### Exercise directions
Each line with the word "lartc" must appear in the answer, copied from the records.

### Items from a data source
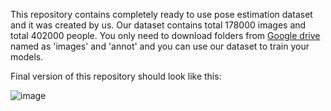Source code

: This repository contains completely ready to use pose estimation dataset and it was created by us.
Our dataset contains total 178000 images and total 402000 people.
You only need to download folders from [Google drive](https://drive.google.com/drive/folders/1q-hNf6oBAvFPUspyxv_eVG-dOO5AV0of?usp=sharing) named as 'images' and 'annot' and you can use our dataset to train your models.

Final version of this repository should look like this:

![image](https://user-images.githubusercontent.com/63475020/163532936-43284a44-263c-4553-a2ff-0823b8fbd7a6.png)
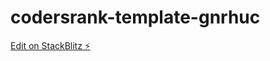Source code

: # codersrank-template-gnrhuc

[Edit on StackBlitz ⚡️](https://stackblitz.com/edit/codersrank-template-gnrhuc)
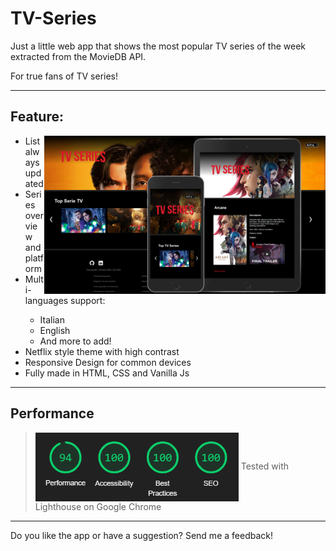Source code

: # TV-Series


Just a little web app that shows the most popular TV series of the week extracted from the MovieDB API.

For true fans of TV series!

<hr>


<h2>Feature:</h2>

<img align = "right" src="img/tv-series-responsive.png" width = "450px">

<ul>
<li> List always updated</li>
<li> Series overview and platform</li>
<li> Multi-languages support:</li>
    <ul>
    <li> Italian</li>
    <li> English</li>
    <li> And more to add!</li>
    </ul>
<li> Netflix style theme with high contrast</li>
<li> Responsive Design for common devices</li>
<li> Fully made in HTML, CSS and Vanilla Js
</ul>

<hr>

<h2>Performance</h2>



> <img align = "center" src="img/performance.png" width="325px"> Tested with Lighthouse on Google Chrome

<hr>

Do you like the app or have a suggestion? Send me a feedback!
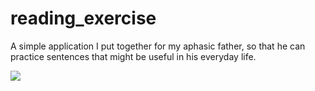 # reading_exercise

A simple application I put together for my aphasic father, so that he can practice sentences that might be useful in his everyday life.

<img src="https://www.pngmart.com/files/22/Wombats-PNG-Photos.png">
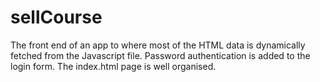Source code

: # sellCourse

The front end of an app to where most of the HTML data is dynamically fetched from the Javascript file. Password authentication is added to the login form.
The index.html page is well organised. 
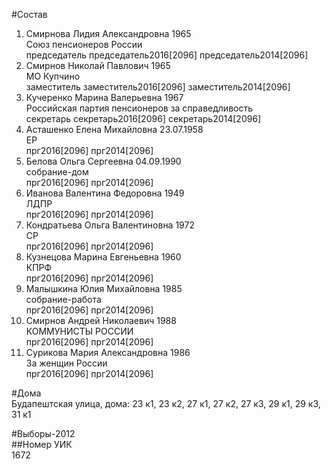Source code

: #Состав  
1. Смирнова Лидия Александровна 1965  
    Союз пенсионеров России  
    председатель председатель2016[2096] председатель2014[2096]  
2. Смирнов Николай Павлович 1965  
    МО Купчино  
    заместитель заместитель2016[2096] заместитель2014[2096]  
3. Кучеренко Марина Валерьевна 1967  
    Российская партия пенсионеров за справедливость  
    секретарь секретарь2016[2096] секретарь2014[2096]  
4. Асташенко Елена Михайловна 23.07.1958  
    ЕР  
    прг2016[2096] прг2014[2096]  
5. Белова Ольга Сергеевна 04.09.1990  
    собрание-дом  
    прг2016[2096] прг2014[2096]  
6. Иванова Валентина Федоровна 1949  
    ЛДПР  
    прг2016[2096] прг2014[2096]  
7. Кондратьева Ольга Валентиновна 1972  
    СР  
    прг2016[2096] прг2014[2096]  
8. Кузнецова Марина Евгеньевна 1960  
    КПРФ  
    прг2016[2096] прг2014[2096]  
9. Малышкина Юлия Михайловна 1985  
    собрание-работа  
    прг2016[2096] прг2014[2096]  
10. Смирнов Андрей Николаевич 1988  
    КОММУНИСТЫ РОССИИ  
    прг2016[2096] прг2014[2096]  
11. Сурикова Мария Александровна 1986  
    За женщин России  
    прг2016[2096] прг2014[2096]  
  
#Дома  
Будапештская улица, дома: 23 к1, 23 к2, 27 к1, 27 к2, 27 к3, 29 к1, 29 к3, 31 к1  
  
#Выборы-2012  
##Номер УИК  
1672  
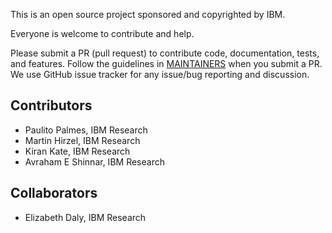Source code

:This is an open source project sponsored and copyrighted by IBM. 

Everyone is welcome to contribute and help.

Please submit a PR (pull request) to contribute code, documentation, tests, and features. 
Follow the guidelines in [MAINTAINERS](MAINTAINERS.md) when you submit a PR. 
We use GitHub issue tracker for any issue/bug reporting and discussion.

## Contributors
- Paulito Palmes, IBM Research
- Martin Hirzel, IBM Research
- Kiran Kate, IBM Research
- Avraham E Shinnar, IBM Research

## Collaborators
- Elizabeth Daly, IBM Research
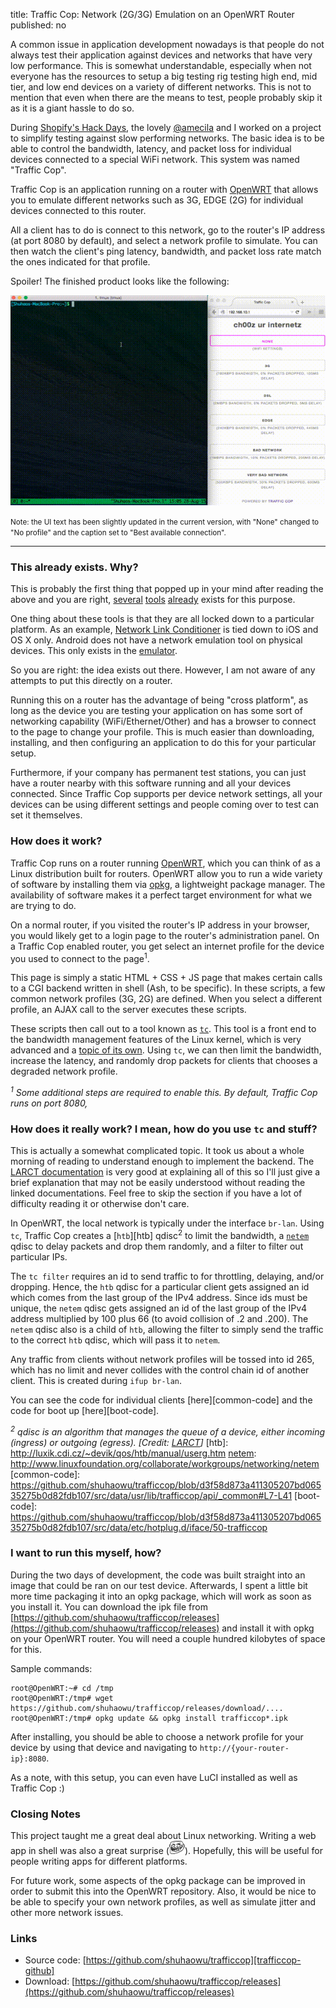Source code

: title: Traffic Cop: Network (2G/3G) Emulation on an OpenWRT Router
published: no

A common issue in application development nowadays is that people do not always test their application against devices and networks that have very low performance. This is somewhat understandable, especially when not everyone has the resources to setup a big testing rig testing high end, mid tier, and low end devices on a variety of different networks. This is not to mention that even when there are the means to test, people probably skip it as it is a giant hassle to do so.

During [Shopify's Hack Days][hackdays], the lovely [@amecila][amecila] and I worked on a project to simplify testing against slow performing networks. The basic idea is to be able to control the bandwidth, latency, and packet loss for individual devices connected to a special WiFi network. This system was named "Traffic Cop". 

Traffic Cop is an application running on a router with [OpenWRT][openwrt] that allows you to emulate different networks such as 3G, EDGE (2G) for individual devices connected to this router. 

All a client has to do is connect to this network, go to the router's IP address (at port 8080 by default), and select a network profile to simulate. You can then watch the client's ping latency, bandwidth, and packet loss rate match the ones indicated for that profile.

Spoiler! The finished product looks like the following:

<div class="center">
  <a href="/static/img/network-emulation-on-your-router/demo.gif"><img src="/static/img/network-emulation-on-your-router/demo.gif" /></a>
  <p><small>Note: the UI text has been slightly updated in the current version, with "None" changed to "No profile" and the caption set to "Best available connection".</small></p>
</div>

[trafficcop-github]: https://github.com/shuhaowu/trafficcop
[hackdays]: https://www.shopify.com/blog/7530964-inside-shopify-hack-days
[amecila]: https://github.com/amecila
[img2]: /static/img/aosp-intellij/project-structure-dep.png

------------------------------------------------------------------------------

### This already exists. Why? ###

This is probably the first thing that popped up in your mind after reading the above and you are right, [several][network-link-conditioner] [tools][android-network-delay] [already][network-emulator-toolkit] exists for this purpose.

One thing about these tools is that they are all locked down to a particular platform. As an example, [Network Link Conditioner][network-link-conditioner] is tied down to iOS and OS X only. Android does not have a network emulation tool on physical devices. This only exists in the [emulator][android-network-delay]. 

So you are right: the idea exists out there. However, I am not aware of any attempts to put this directly on a router.

Running this on a router has the advantage of being "cross platform", as long as the device you are testing your application on has some sort of networking capability (WiFi/Ethernet/Other) and has a browser to connect to the page to change your profile. This is much easier than downloading, installing, and then configuring an application to do this for your particular setup.

Furthermore, if your company has permanent test stations, you can just have a router nearby with this software running and all your devices connected. Since Traffic Cop supports per device network settings, all your devices can be using different settings and people coming over to test can set it themselves.

[network-link-conditioner]: http://nshipster.com/network-link-conditioner/
[android-network-delay]: https://developer.android.com/tools/devices/emulator.html#netdelay
[network-emulator-toolkit]: https://blog.mrpol.nl/2010/01/14/network-emulator-toolkit/
[netem]: http://www.linuxfoundation.org/collaborate/workgroups/networking/netem

### How does it work? ###

Traffic Cop runs on a router running [OpenWRT][openwrt], which you can think of as a Linux distribution built for routers. OpenWRT allow you to run a wide variety of software by installing them via [opkg][opkg], a lightweight package manager. The availability of software makes it a perfect target environment for what we are trying to do.

On a normal router, if you visited the router's IP address in your browser, you would likely get to a login page to the router's administration panel. On a Traffic Cop enabled router, you get select an internet profile for the device you used to connect to the page<sup>1</sup>.

This page is simply a static HTML + CSS + JS page that makes certain calls to a CGI backend written in shell (Ash, to be specific). In these scripts, a few common network profiles (3G, 2G) are defined. When you select a different profile, an AJAX call to the server executes these scripts.

These scripts then call out to a tool known as [`tc`][tc]. This tool is a front end to the bandwidth management features of the Linux kernel, which is very advanced and a [topic of its own][lartc-doc]. Using `tc`, we can then limit the bandwidth, increase the latency, and randomly drop packets for clients that chooses a degraded network profile.

*<sup>1</sup> Some additional steps are required to enable this. By default, Traffic Cop runs on port 8080,*

[opkg]: http://wiki.openwrt.org/doc/techref/opkg
[openwrt]: https://openwrt.org/
[tc]: http://linux.die.net/man/8/tc
[lartc-doc]: http://lartc.org/howto/lartc.qdisc.html

### How does it really work? I mean, how do you use `tc` and stuff? ###

This is actually a somewhat complicated topic. It took us about a whole morning of reading to understand enough to implement the backend. The [LARCT documentation][lartc-doc] is very good at explaining all of this so I'll just give a brief explanation that may not be easily understood without reading the linked documentations. Feel free to skip the section if you have a lot of difficulty reading it or otherwise don't care.

In OpenWRT, the local network is typically under the interface `br-lan`. Using `tc`, Traffic Cop creates a [`htb`][htb] qdisc<sup>2</sup> to limit the bandwidth, a [`netem`][netem] qdisc to delay packets and drop them randomly, and a filter to filter out particular IPs.

The `tc filter` requires an id to send traffic to for throttling, delaying, and/or dropping. Hence, the `htb` qdisc for a particular client gets assigned an id which comes from the last group of the IPv4 address. Since ids must be unique, the `netem` qdisc gets assigned an id of the last group of the IPv4 address multiplied by 100 plus 66 (to avoid collision of .2 and .200). The `netem` qdisc also is a child of `htb`, allowing the filter to simply send the traffic to the correct `htb` qdisc, which will pass it to `netem`.

Any traffic from clients without network profiles will be tossed into id 265, which has no limit and never collides with the control chain id of another client. This is created during `ifup br-lan`.

You can see the code for individual clients [here][common-code] and the code for boot up [here][boot-code].

*<sup>2</sup> qdisc is an algorithm that manages the queue of a device, either incoming (ingress) or outgoing (egress). [Credit: [LARCT][lartc-doc]]*
[htb]: http://luxik.cdi.cz/~devik/qos/htb/manual/userg.htm
[netem]: http://www.linuxfoundation.org/collaborate/workgroups/networking/netem
[common-code]: https://github.com/shuhaowu/trafficcop/blob/d3f58d873a411305207bd06535275b0d82fdb107/src/data/usr/lib/trafficcop/api/_common#L7-L41
[boot-code]: https://github.com/shuhaowu/trafficcop/blob/d3f58d873a411305207bd06535275b0d82fdb107/src/data/etc/hotplug.d/iface/50-trafficcop

### I want to run this myself, how? ###

During the two days of development, the code was built straight into an image that could be ran on our test device. Afterwards, I spent a little bit more time packaging it into an opkg package, which will work as soon as you install it. You can download the ipk file from [https://github.com/shuhaowu/trafficcop/releases](https://github.com/shuhaowu/trafficcop/releases) and install it with opkg on your OpenWRT router. You will need a couple hundred kilobytes of space for this.

Sample commands:

    root@OpenWRT:~# cd /tmp
    root@OpenWRT:/tmp# wget https://github.com/shuhaowu/trafficcop/releases/download/....
    root@OpenWRT:/tmp# opkg update && opkg install trafficcop*.ipk

After installing, you should be able to choose a network profile for your device by using that device and navigating to `http://{your-router-ip}:8080`.

As a note, with this setup, you can even have LuCI installed as well as Traffic Cop :)

### Closing Notes ###

This project taught me a great deal about Linux networking. Writing a web app in shell was also a great surprise (![:troll:](/static/img/trollface-emoticon.png)). Hopefully, this will be useful for people writing apps for different platforms.

For future work, some aspects of the opkg package can be improved in order to submit this into the OpenWRT repository. Also, it would be nice to be able to specify your own network profiles, as well as simulate jitter and other more network issues.

### Links ###

- Source code: [https://github.com/shuhaowu/trafficcop][trafficcop-github]
- Download: [https://github.com/shuhaowu/trafficcop/releases](https://github.com/shuhaowu/trafficcop/releases)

### Output for this task
These scripts then call out to a tool known as [`tc`][tc]. This tool is a front end to the bandwidth management features of the Linux kernel, which is very advanced and a [topic of its own][lartc-doc]. Using `tc`, we can then limit the bandwidth, increase the latency, and randomly drop packets for clients that chooses a degraded network profile.
[lartc-doc]: http://lartc.org/howto/lartc.qdisc.html
This is actually a somewhat complicated topic. It took us about a whole morning of reading to understand enough to implement the backend. The [LARCT documentation][lartc-doc] is very good at explaining all of this so I'll just give a brief explanation that may not be easily understood without reading the linked documentations. Feel free to skip the section if you have a lot of difficulty reading it or otherwise don't care.
*<sup>2</sup> qdisc is an algorithm that manages the queue of a device, either incoming (ingress) or outgoing (egress). [Credit: [LARCT][lartc-doc]]*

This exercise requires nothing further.